The endothelium releases a variety of vasoactive substances, including different vasodilators such as nitric oxide (NO), prostacyclin, kinins, and endothelium-derived hyperpolarizing factors (EDHF), vasoconstrictors such as endothelin-1 and PGH2, and ROS. Among endothelium-derived vasodilators, NO occupies a central position because changes in the release of endothelial NO play a crucial role in the perturbation of vascular homeostasis and in the development of endothelial dysfunction associated with various cardiovascular disorders.


NO is synthesized from the amino acid L-arginine by a family of enzymes, the NO synthase (NOS), through the L-arginine-NO pathway. Three isoforms of NOS have been identified. Neuronal NOS (nNOS), initially found in the nervous system, is also constitutively expressed in skeletal and cardiac muscles, vessels and many other tissues. Endothelial NOS (eNOS) is constitutively expressed mainly in endothelial cells, whereas the expression of inducible NOS (iNOS) can be stimulated by diverse factors such as cytokines and endotoxin in different circumstances. The endothelium-derived NO release is primarily ensured by eNOS and complemented by nNOS expressed in vascular endothelial cells. Therefore, eNOS is primordial in the regulation of NO production by endothelial cells. The activity of eNOS depends on several factors, including eNOS mRNA and protein expression, the abundance of asymmetric dimethylarginine (ADMA, an endogenous eNOS inhibitor that competes with L-arginine for binding to eNOS)[1,2], the quantity and quality of cofactors such as tetrahydrobiopterin (BH4) and NADPH that are necessary for eNOS catalyzing NO production from L-arginine[3,4], its interaction with caveolin and heat shock protein 90 (hsp90)[5,6], and its translational modifications such as phosphorylation at different sites by multiple kinases or phosphatases [for example, phosphorylation at ser-1179 by phosphotidylinositol-3-kinase (PI3K)/protein kinase B (Akt) activates eNOS to initiate NO synthesis][7,8] and S-nitrosylation at cysteine residues[9]. In addition, excessive superoxide (O2-) and hydrogen peroxide (H2O2) production due to increased NAD(P)H oxidase[10,11] and eNOS uncoupling induced by changes in oxidized low density lipoprotein (OxLDL), caveolin-1, BH4, a switch from S-nitrosylation to S-glutathionylation and oxidation of the zinc-thiolate complex by peroxynitrite (ONOO-) also affects effective eNOS activity[12-15].

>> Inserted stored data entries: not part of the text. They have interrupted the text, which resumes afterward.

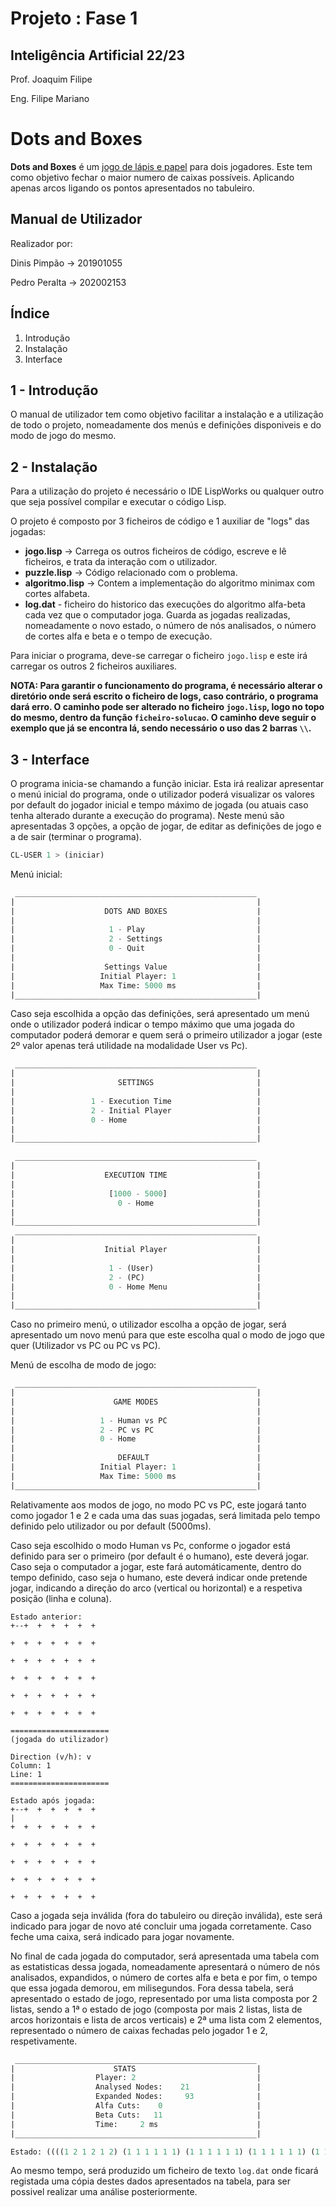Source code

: # Projeto : Fase 1 
## Inteligência Artificial 22/23 
Prof. Joaquim Filipe 

Eng. Filipe Mariano 

# Dots and Boxes
**Dots and Boxes** é um [jogo de lápis e papel](https://en.wikipedia.org/wiki/Pencil_and_paper_game "jogo de lápis e papel") para dois jogadores. 
Este tem como objetivo fechar o maior numero de caixas possíveis. Aplicando apenas arcos ligando os pontos apresentados no tabuleiro.

## Manual de Utilizador
Realizador por: 

Dinis Pimpão -> 201901055 

Pedro Peralta -> 202002153

## Índice
 1. Introdução
 2. Instalação
 3. Interface



## 1 - Introdução
O manual de utilizador tem como objetivo facilitar a instalação e a utilização de todo o projeto, nomeadamente dos menús e definições disponiveis e do modo de jogo do mesmo.



## 2 - Instalação
Para a utilização do projeto é necessário o IDE LispWorks ou qualquer outro que seja possível compilar e executar o código Lisp.

O projeto é composto por 3 ficheiros de código e 1 auxiliar de "logs" das jogadas:

 - **jogo.lisp** ->  Carrega os outros ficheiros de código, escreve e lê ficheiros, e trata da interação com o utilizador. 
 - **puzzle.lisp** -> Código relacionado com o problema. 
 - **algoritmo.lisp** -> Contem a implementação do algoritmo minimax com cortes alfabeta.
 - **log.dat** - ficheiro do historico das execuções do algoritmo alfa-beta cada vez que o computador joga. Guarda as jogadas realizadas, nomeadamente o novo estado, o número de nós analisados, o número de cortes alfa e beta e o tempo de execução.

Para iniciar o programa, deve-se carregar o ficheiro `jogo.lisp` e este irá carregar os outros 2 ficheiros auxiliares.

**NOTA: Para garantir o funcionamento do programa, é necessário alterar o diretório onde será escrito o ficheiro de logs, caso contrário, o programa dará erro. O caminho pode ser alterado no ficheiro `jogo.lisp`, logo no topo do mesmo, dentro da função `ficheiro-solucao`. O caminho deve seguir o exemplo que já se encontra lá, sendo necessário o uso das 2 barras `\\`.**



## 3 - Interface
O programa inicia-se chamando a função iniciar. Esta irá realizar apresentar o menú inicial do programa, onde o utilizador poderá visualizar os valores por default do jogador inicial e tempo máximo de jogada (ou atuais caso tenha alterado durante a execução do programa). Neste menú são apresentadas 3 opções, a opção de jogar, de editar as definições de jogo e a de sair (terminar o programa).

```lisp
CL-USER 1 > (iniciar)
```

Menú inicial:
```lisp
 ______________________________________________________ 
|                                                      |
|                    DOTS AND BOXES                    |
|                                                      |
|                     1 - Play                         |
|                     2 - Settings                     |
|                     0 - Quit                         |
|                                                      |
|                    Settings Value                    |
|                   Initial Player: 1                  |
|                   Max Time: 5000 ms                  |
|______________________________________________________|
```

Caso seja escolhida a opção das definições, será apresentado um menú onde o utilizador poderá indicar o tempo máximo que uma jogada do computador poderá demorar e quem será o primeiro utilizador a jogar (este 2º valor apenas terá utilidade na modalidade User vs Pc).

```lisp
 ______________________________________________________ 
|                                                      |
|                       SETTINGS                       |
|                                                      |
|                 1 - Execution Time                   |
|                 2 - Initial Player                   |
|                 0 - Home                             |
|                                                      |
|______________________________________________________|

 ______________________________________________________ 
|                                                      |
|                    EXECUTION TIME                    |
|                                                      |
|                     [1000 - 5000]                    |
|                       0 - Home                       |
|                                                      |
|______________________________________________________|
 ______________________________________________________ 
|                                                      |
|                    Initial Player                    |
|                                                      |
|                     1 - (User)                       |
|                     2 - (PC)                         |
|                     0 - Home Menu                    |
|                                                      |
|______________________________________________________|

```

Caso no primeiro menú, o utilizador escolha a opção de jogar, será apresentado um novo menú para que este escolha qual o modo de jogo que quer (Utilizador vs PC ou PC vs PC).

Menú de escolha de modo de jogo:
```lisp
 ______________________________________________________ 
|                                                      |
|                      GAME MODES                      |
|                                                      |
|                   1 - Human vs PC                    |
|                   2 - PC vs PC                       |
|                   0 - Home                           |
|                                                      |
|                       DEFAULT                        |
|                   Initial Player: 1                  |
|                   Max Time: 5000 ms                  |
|______________________________________________________|
```

Relativamente aos modos de jogo, no modo PC vs PC, este jogará tanto como jogador 1 e 2 e cada uma das suas jogadas, será limitada pelo tempo definido pelo utilizador ou por default (5000ms).

Caso seja escolhido o modo Human vs Pc, conforme o jogador está definido para ser o primeiro (por default é o humano), este deverá jogar. Caso seja o computador a jogar, este fará automáticamente, dentro do tempo definido, caso seja o humano, este deverá indicar onde pretende jogar, indicando a direção do arco (vertical ou horizontal) e a respetiva posição (linha e coluna).

```
Estado anterior:
+--+  +  +  +  +  +
                     
+  +  +  +  +  +  +
                     
+  +  +  +  +  +  +
                     
+  +  +  +  +  +  +
                     
+  +  +  +  +  +  +
                     
+  +  +  +  +  +  +

======================
(jogada do utilizador)

Direction (v/h): v
Column: 1
Line: 1
======================

Estado após jogada:
+--+  +  +  +  +  +
|                    
+  +  +  +  +  +  +
                     
+  +  +  +  +  +  +
                     
+  +  +  +  +  +  +
                     
+  +  +  +  +  +  +
                     
+  +  +  +  +  +  +
```

Caso a jogada seja inválida (fora do tabuleiro ou direção inválida), este será indicado para jogar de novo até concluir uma jogada corretamente. Caso feche uma caixa, será indicado para jogar novamente.

No final de cada jogada do computador, será apresentada uma tabela com as estatisticas dessa jogada, nomeadamente apresentará o número de nós analisados, expandidos, o número de cortes alfa e beta e por fim, o tempo que essa jogada demorou, em milisegundos.
Fora dessa tabela, será apresentado o estado de jogo, representado por uma lista composta por 2 listas, sendo a 1ª o estado de jogo (composta por mais 2 listas, lista de arcos horizontais e lista de arcos verticais) e 2ª uma lista com 2 elementos, representado o número de caixas fechadas pelo jogador 1 e 2, respetivamente.

```lisp
 ______________________________________________________ 
|                      STATS                           |
|                  Player: 2                           |
|                  Analysed Nodes:    21               |
|                  Expanded Nodes:     93              |
|                  Alfa Cuts:    0                     |
|                  Beta Cuts:   11                     |
|                  Time:     2 ms                      |
|______________________________________________________|

Estado: ((((1 2 1 2 1 2) (1 1 1 1 1 1) (1 1 1 1 1 1) (1 1 1 1 1 1) (1 1 1 1 1 1) (1 1 1 1 1 1)) ((2 1 2 1 2) (1 1 1 1 1) (1 1 1 1 1) (1 1 1 1 1) (1 1 1 1 1) (1 1 1 1 1) (1 1 1 1 1))) (12 18))
```

Ao mesmo tempo, será produzido um ficheiro de texto `log.dat` onde ficará registada uma cópia destes dados apresentados na tabela, para ser possivel realizar uma análise posteriormente.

NO released by eNOS participates in the regulation of vascular tone. NO activates soluble guanylate cyclase by binding to its ferrous heme, leading to the conversion of guanosine triphosphate (GTP) into cyclic guanosine monophosphate (cGMP) that causes vascular smooth muscle relaxation. Moreover, NO exerts antiinflammatory, antiplatelet, antiproliferative and antimigration actions that contribute to the maintenance of an adequate environment for the endothelium. Lacking eNOS gene in mice induces insulin resistance, hyperlipidemia and hypertension[16]. NO released by nNOS also participates in the regulation of vascular tone, especially for the regulation of vascular tone in skeletal muscles. Altered nNOS activity and protein levels contribute to muscular damage due to sustained vasoconstriction in patients with Duchenne muscular dystrophy[17,18] and endothelial dysfunction in dogs with Duchenne muscular dystrophy[19].


Prostacyclin (also called PGI2) is generated from arachidonic acid by cyclooxygenase (COX) in endothelial cells. Activation of IP receptors by PGI2 activates adenylate cyclase to synthesize cyclic adenosine monophosphate (cAMP) from adenosine triphosphate, causing vascular smooth muscle relaxation. However, PGI2 synthesis can be inactivated by increased cytokines[20] and under certain conditions, PGI2 exerts vasoconstrictor action and contributes to endothelial dysfunction[21].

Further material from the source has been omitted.